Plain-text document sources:
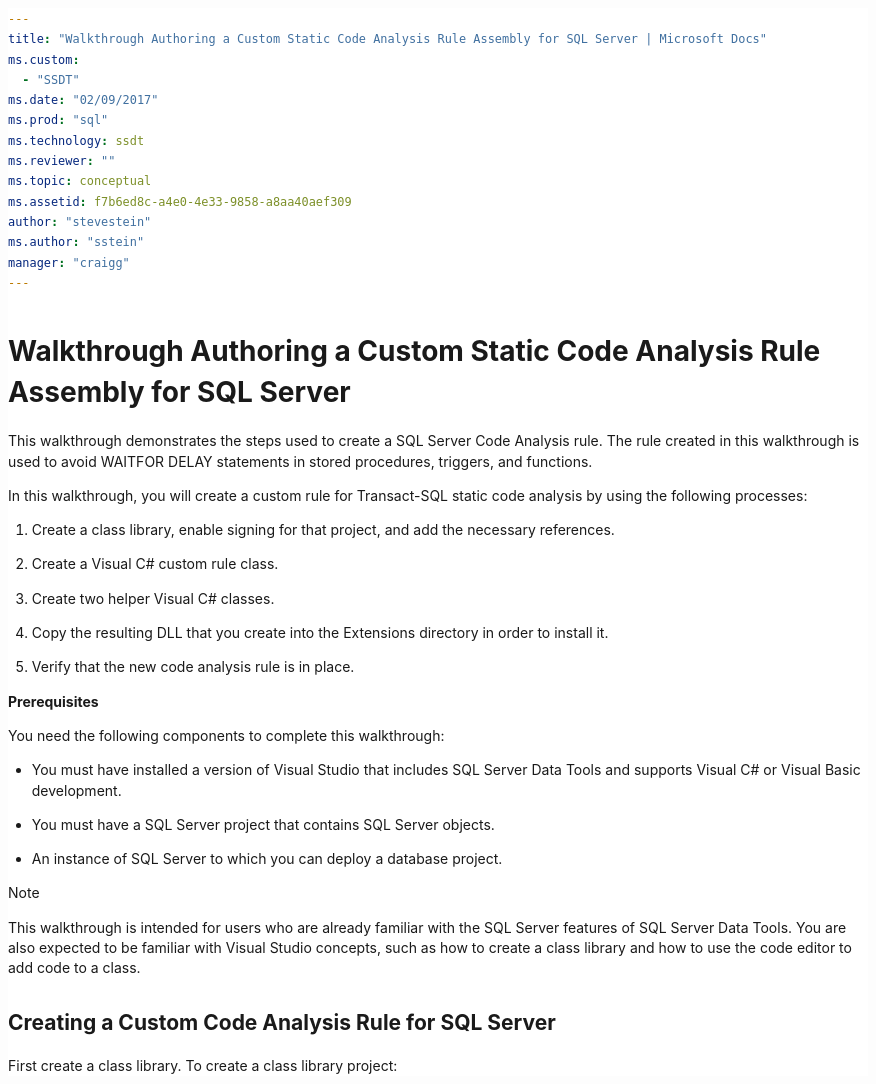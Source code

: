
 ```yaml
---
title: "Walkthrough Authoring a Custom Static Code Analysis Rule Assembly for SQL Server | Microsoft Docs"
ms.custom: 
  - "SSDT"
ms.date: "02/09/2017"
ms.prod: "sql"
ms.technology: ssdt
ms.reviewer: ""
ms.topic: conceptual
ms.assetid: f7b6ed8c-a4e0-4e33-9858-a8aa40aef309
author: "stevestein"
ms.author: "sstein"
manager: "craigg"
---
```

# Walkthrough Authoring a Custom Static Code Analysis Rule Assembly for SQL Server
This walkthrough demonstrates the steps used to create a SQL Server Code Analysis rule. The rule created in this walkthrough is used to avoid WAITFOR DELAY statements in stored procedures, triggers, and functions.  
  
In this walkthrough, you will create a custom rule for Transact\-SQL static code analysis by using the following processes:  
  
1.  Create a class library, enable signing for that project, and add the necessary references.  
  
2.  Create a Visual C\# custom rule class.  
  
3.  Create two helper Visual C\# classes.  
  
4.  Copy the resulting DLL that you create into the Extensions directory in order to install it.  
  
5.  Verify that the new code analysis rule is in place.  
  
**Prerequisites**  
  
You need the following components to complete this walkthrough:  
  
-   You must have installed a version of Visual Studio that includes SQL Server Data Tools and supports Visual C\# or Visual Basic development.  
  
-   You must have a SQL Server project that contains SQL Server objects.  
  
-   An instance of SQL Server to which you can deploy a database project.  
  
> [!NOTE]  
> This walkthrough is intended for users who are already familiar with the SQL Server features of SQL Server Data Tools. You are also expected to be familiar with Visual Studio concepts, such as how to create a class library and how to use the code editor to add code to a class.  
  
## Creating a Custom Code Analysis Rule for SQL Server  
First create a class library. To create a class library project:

Task to complete: Reproduce each line of the records in which the word "Server" appears.

Answer for this exercise:
title: "Walkthrough Authoring a Custom Static Code Analysis Rule Assembly for SQL Server | Microsoft Docs"
# Walkthrough Authoring a Custom Static Code Analysis Rule Assembly for SQL Server
This walkthrough demonstrates the steps used to create a SQL Server Code Analysis rule. The rule created in this walkthrough is used to avoid WAITFOR DELAY statements in stored procedures, triggers, and functions.  
-   You must have installed a version of Visual Studio that includes SQL Server Data Tools and supports Visual C\# or Visual Basic development.  
-   You must have a SQL Server project that contains SQL Server objects.  
-   An instance of SQL Server to which you can deploy a database project.  
> This walkthrough is intended for users who are already familiar with the SQL Server features of SQL Server Data Tools. You are also expected to be familiar with Visual Studio concepts, such as how to create a class library and how to use the code editor to add code to a class.  
## Creating a Custom Code Analysis Rule for SQL Server  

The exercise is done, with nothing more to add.